According to the team, the best way to prevent this is to work together. International coordination is needed to determine where to focus future exploration efforts, what areas are likely to be rich or poor in which resources and thus what kind of economic agreements are needed between different countries to make sure that there aren’t any deficiencies anywhere.

Supply and demand

Those of you who think laissez-faire systems are the bee’s knees are probably prickling in horror at the mere thought of international government meddling in the market. But the team points out that the forces which dictate the prices of major commodity minerals don’t (currently) apply to rare earths and other technology minerals.

For example, the largest percentage of exploration investment in a single mineral is in gold, which although highly profitable, is largely used for jewelry. It, along with other major commodity metals such as copper or iron ore are sold on a global market the same way grain or oil is, a market which fluctuates according to supply and demand. But rare earth metals and other technology minerals, however, are sold through individual dealers and prices can vary wildly between them.

Even more, the UN expects global population to reach about 8.5 billion by 2030, which means more demand for these substances in the next decade or so. For your run of the mill goods, take clothes or newspapers, a growth in demand (reflected in a greater price) is swiftly and easily followed by an increase in production. But mineral supply doesn’t follow that same relationship to demand, because of the huge spans of time required to get an exploitation up and running — the horizon for developing a rare earth mineral deposit, from exploration and subsequent discovery to actually mining the thing, is 10 to 15 years, the team says.

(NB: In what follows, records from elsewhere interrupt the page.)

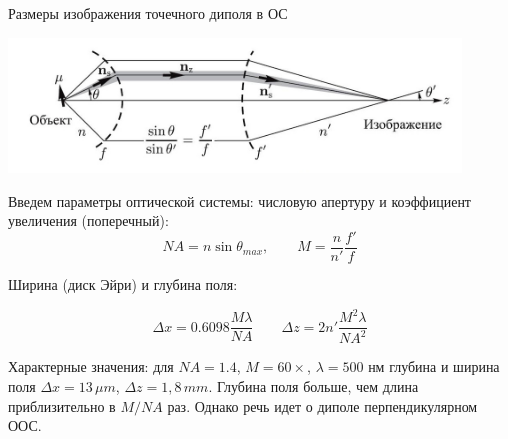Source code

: \documentclass[9pt, compress, xcolor=table]{beamer}
\begin{document}
\begin{frame}{Размеры изображения точечного диполя в ОС}

\begin{center}
\includegraphics[width=0.9\textwidth]{fig4_01}
\end{center}

{\small Введем параметры оптической системы: числовую апертуру и коэффициент увеличения
(поперечный):}
\begin{equation*}
NA = n \sin \theta_{max},\qquad M = \frac{n}{n'} \frac{f'}{f}
\end{equation*}

{\small Ширина (диск Эйри) и глубина поля:}

\begin{equation*}
\Delta x = 0.6098 \frac{M \lambda}{NA}\qquad \Delta z = 2 n'\frac{M^2 \lambda}{NA^2}
\end{equation*}

{\small Характерные значения: для $NA = 1.4$, $M = 60\times$, $\lambda = 500$ нм глубина и ширина
поля $\Delta x = 13\,\mu m$, $\Delta z = 1,8\,mm$. Глубина поля больше, чем длина приблизительно в $M/NA$ раз. Однако речь идет о диполе перпендикулярном ООС.}
\end{frame}
\end{document}
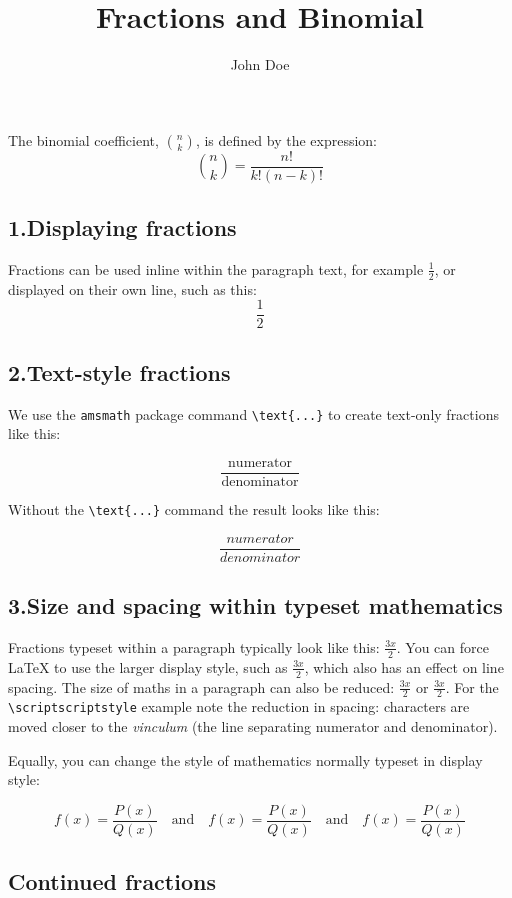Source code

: \documentclass{article}
\title{Fractions and Binomial}
\author{John Doe}
\begin{document}
	\maketitle
The binomial coefficient, \(\binom{n}{k}\), is defined by the expression:
\[
\binom{n}{k} = \frac{n!}{k!(n-k)!}
\]
\subsection*{1.Displaying fractions}
Fractions can be used inline within the paragraph text, for 
example \(\frac{1}{2}\), or displayed on their own line, 
such as this:
\[\frac{1}{2}\]

\subsection*{2.Text-style fractions}

We use the \texttt{amsmath} package command
\verb|\text{...}| to create text-only fractions
like this:

\[\frac{\text{numerator}}{\text{denominator}}\]

Without the \verb|\text{...}| command the result 
looks like this:

\[\frac{numerator}{denominator}\]

\subsection*{3.Size and spacing within typeset mathematics}
Fractions typeset within a paragraph typically look like this: \(\frac{3x}{2}\). You can force \LaTeX{} to use the larger display style, such as \( \displaystyle \frac{3x}{2} \), which also has an effect on line spacing. The size of maths in a paragraph can also be reduced: \(\scriptstyle \frac{3x}{2}\) or \(\scriptscriptstyle \frac{3x}{2}\). For the \verb|\scriptscriptstyle| example note the reduction in spacing: characters are moved closer to the \textit{vinculum} (the line separating numerator and denominator).

Equally, you can change the style of mathematics normally typeset in display style:

\[f(x)=\frac{P(x)}{Q(x)}\quad \textrm{and}\quad \textstyle f(x)=\frac{P(x)}{Q(x)}\quad \textrm{and}\quad \scriptstyle f(x)=\frac{P(x)}{Q(x)}\]

\subsection*{Continued fractions}
\end{document}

Rare earth elements are usually produced as oxides. Clockwise from top center: praseodymium, cerium, lanthanum, neodymium, samarium, and gadolinium.

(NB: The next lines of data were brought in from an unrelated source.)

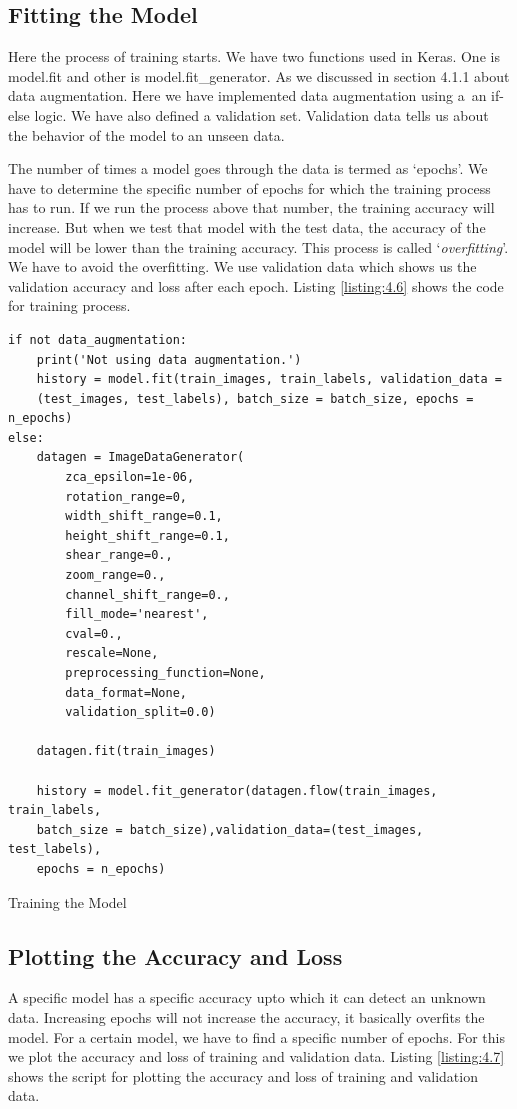 \subsection{Fitting the Model}
Here the process of training starts. We have two functions used in Keras. One
is model.fit and other is model.fit\_generator. As we discussed in section 4.1.1
about data augmentation. Here we have implemented data augmentation using a\
an if-else logic. We have also defined a validation set. Validation data tells us about the
behavior of the model to an unseen data.

The number of times a model goes through the data is termed as `epochs'.
We have to determine the specific number of epochs for which the training process has to
run. If we run the process above that number, the training accuracy will
increase. But when we test that model with the test data, the accuracy of the model
will be lower than the training accuracy. This process is called `\textit{overfitting}'.
We have to avoid the overfitting. We use validation data which shows us the validation accuracy
and loss after each epoch. Listing \ref{listing:4.6} shows the code for training process.

\begin{longlisting}
    \begin{verbatim}
if not data_augmentation:
    print('Not using data augmentation.')
    history = model.fit(train_images, train_labels, validation_data =
    (test_images, test_labels), batch_size = batch_size, epochs = n_epochs)
else:
    datagen = ImageDataGenerator(
        zca_epsilon=1e-06,
        rotation_range=0,  
        width_shift_range=0.1,
        height_shift_range=0.1,
        shear_range=0.,
        zoom_range=0.,
        channel_shift_range=0.,
        fill_mode='nearest',
        cval=0.,
        rescale=None,
        preprocessing_function=None,
        data_format=None,
        validation_split=0.0)
    
    datagen.fit(train_images)
    
    history = model.fit_generator(datagen.flow(train_images, train_labels,
    batch_size = batch_size),validation_data=(test_images, test_labels),
    epochs = n_epochs)    
    \end{verbatim}
    \caption{Training the Model}
\label{listing:4.6}
\end{longlisting}
\subsection{Plotting the Accuracy and Loss}
A specific model has a specific accuracy upto which it can detect an unknown data.
Increasing epochs will not increase the accuracy, it basically overfits
the model. For a certain model, we have to find a specific number
of epochs. For this we plot the accuracy and loss of training and
validation data. Listing \ref{listing:4.7} shows the script for plotting the accuracy and
loss of training and validation data.


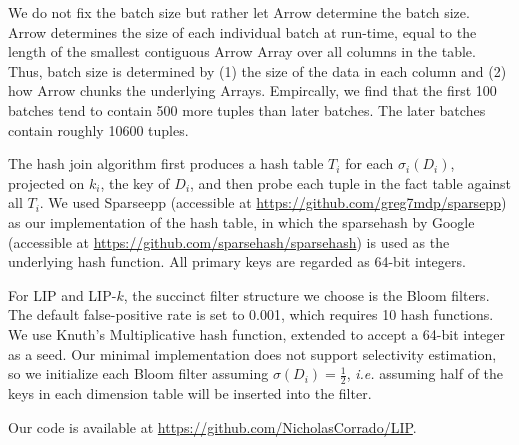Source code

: We do not fix the batch size but rather let Arrow determine the batch size.
Arrow determines the size of each individual batch at run-time, 
equal to the length of the smallest contiguous Arrow Array over all columns in the table.
Thus, batch size is determined by 
(1) the size of the data in each column and
(2) how Arrow chunks the underlying Arrays.
Empircally, we find that the first 100 batches tend to contain 500 more tuples than later batches.
The later batches contain roughly 10600 tuples.

The hash join algorithm first produces a hash table $T_i$ for each $\sigma_i(D_i)$, projected on $k_i$, the key of $D_i$, and then probe each tuple in the fact table against all $T_i$. We used Sparseepp (accessible at \url{https://github.com/greg7mdp/sparsepp}) as our implementation of the hash table, in which the sparsehash by Google (accessible at \url{https://github.com/sparsehash/sparsehash}) is used as the underlying hash function. All primary keys are regarded as 64-bit integers.

For LIP and LIP-$k$, the succinct filter structure we choose is the Bloom filters. 
The default false-positive rate is set to 0.001, which requires 10 hash functions.
We use Knuth's Multiplicative hash function, extended to accept a 64-bit integer as a seed. 
Our minimal implementation does not support selectivity estimation, 
so we initialize each Bloom filter assuming $\sigma(D_i) = \frac{1}{2}$, 
{\it i.e.} assuming half of the keys in each dimension table will be inserted into the filter.

Our code is available at \url{https://github.com/NicholasCorrado/LIP}.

Rare earth elements are usually produced as oxides. Clockwise from top center: praseodymium, cerium, lanthanum, neodymium, samarium, and gadolinium.
Image credits Peggy Greb, US department of agriculture / Wikimedia.

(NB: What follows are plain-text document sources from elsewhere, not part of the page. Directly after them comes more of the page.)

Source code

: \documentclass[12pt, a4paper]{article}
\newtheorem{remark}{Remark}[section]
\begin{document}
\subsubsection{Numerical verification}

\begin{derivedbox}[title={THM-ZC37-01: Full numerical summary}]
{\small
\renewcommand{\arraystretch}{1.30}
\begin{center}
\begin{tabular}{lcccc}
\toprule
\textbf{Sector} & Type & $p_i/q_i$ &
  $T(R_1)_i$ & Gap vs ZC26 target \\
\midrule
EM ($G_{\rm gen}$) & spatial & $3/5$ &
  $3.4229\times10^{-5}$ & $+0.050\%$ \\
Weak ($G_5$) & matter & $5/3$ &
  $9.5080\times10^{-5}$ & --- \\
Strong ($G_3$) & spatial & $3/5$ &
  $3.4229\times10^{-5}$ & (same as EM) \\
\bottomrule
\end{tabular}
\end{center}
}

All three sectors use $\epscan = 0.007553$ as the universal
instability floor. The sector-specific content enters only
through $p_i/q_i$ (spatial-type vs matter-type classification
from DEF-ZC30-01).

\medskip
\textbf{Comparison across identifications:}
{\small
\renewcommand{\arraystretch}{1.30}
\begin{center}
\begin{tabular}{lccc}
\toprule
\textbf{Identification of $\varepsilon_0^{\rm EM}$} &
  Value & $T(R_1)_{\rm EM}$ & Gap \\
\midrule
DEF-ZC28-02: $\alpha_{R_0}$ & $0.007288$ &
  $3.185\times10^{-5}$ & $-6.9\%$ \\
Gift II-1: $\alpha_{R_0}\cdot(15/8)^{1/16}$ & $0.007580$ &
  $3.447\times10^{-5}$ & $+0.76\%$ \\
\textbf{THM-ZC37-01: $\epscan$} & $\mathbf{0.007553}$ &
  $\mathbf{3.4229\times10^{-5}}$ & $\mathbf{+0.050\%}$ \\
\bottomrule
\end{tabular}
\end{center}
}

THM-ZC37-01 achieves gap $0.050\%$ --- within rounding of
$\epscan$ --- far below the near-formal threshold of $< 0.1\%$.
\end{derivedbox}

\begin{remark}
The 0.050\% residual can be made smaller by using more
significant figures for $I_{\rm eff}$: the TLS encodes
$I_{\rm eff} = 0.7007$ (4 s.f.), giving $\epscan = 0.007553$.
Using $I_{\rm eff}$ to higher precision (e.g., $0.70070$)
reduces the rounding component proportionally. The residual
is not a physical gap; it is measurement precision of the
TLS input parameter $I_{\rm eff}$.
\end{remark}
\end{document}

Considering that only about 10% or early exploration efforts result in a mineable deposit, the outlook is even bleaker. Most deposits prospectors find simply aren’t big enough or concentrated enough to be economically viable. Companies can also have a lot of trouble getting exploitation rights or run into zoning problems due to geopolitical factors.

“Countries where minerals are likely to be found may have poor governance, making it higher risk for supply. But production from these countries will be needed to meet global demand. We need to be thinking about this,” Ali said.

The authors also warn that for many of the minerals their paper calls into discussion, there aren’t any substitutes. With so few commercially viable alternatives even for the humble copper wire, it’s simply a matter of produce enough stuff or run short.

Ali and his team hope that the paper will form the foundation of an intergovernmental framework or another similar system which would allow countries to plan and prevent mineral scarcity in the future — as both private and public sectors are dependent on raw materials. They say that quick improvements can be made through expansion of developing organizations, such as the United Nation’s International Resource Panel or the Canadian-led Intergovernmental Panel on Mining Metals and Sustainable Development. Longer-term solutions will need greater international transparency and could include global sharing of geological data and the creation of mechanisms to protect mineral deposit ‘finds’ much like we protect intellectual property.

“It’s about managing the flow of resources from the ground to product to consumer to recycling,” Ali said.

“People have been so concerned about climate change that it’s created a real movement around it. We don’t see this around resource use and recovery, even though it is much closer to us on a daily basis.”

The full paper “Mineral supply for sustainable development requires resource governance” has been published in the journal Nature.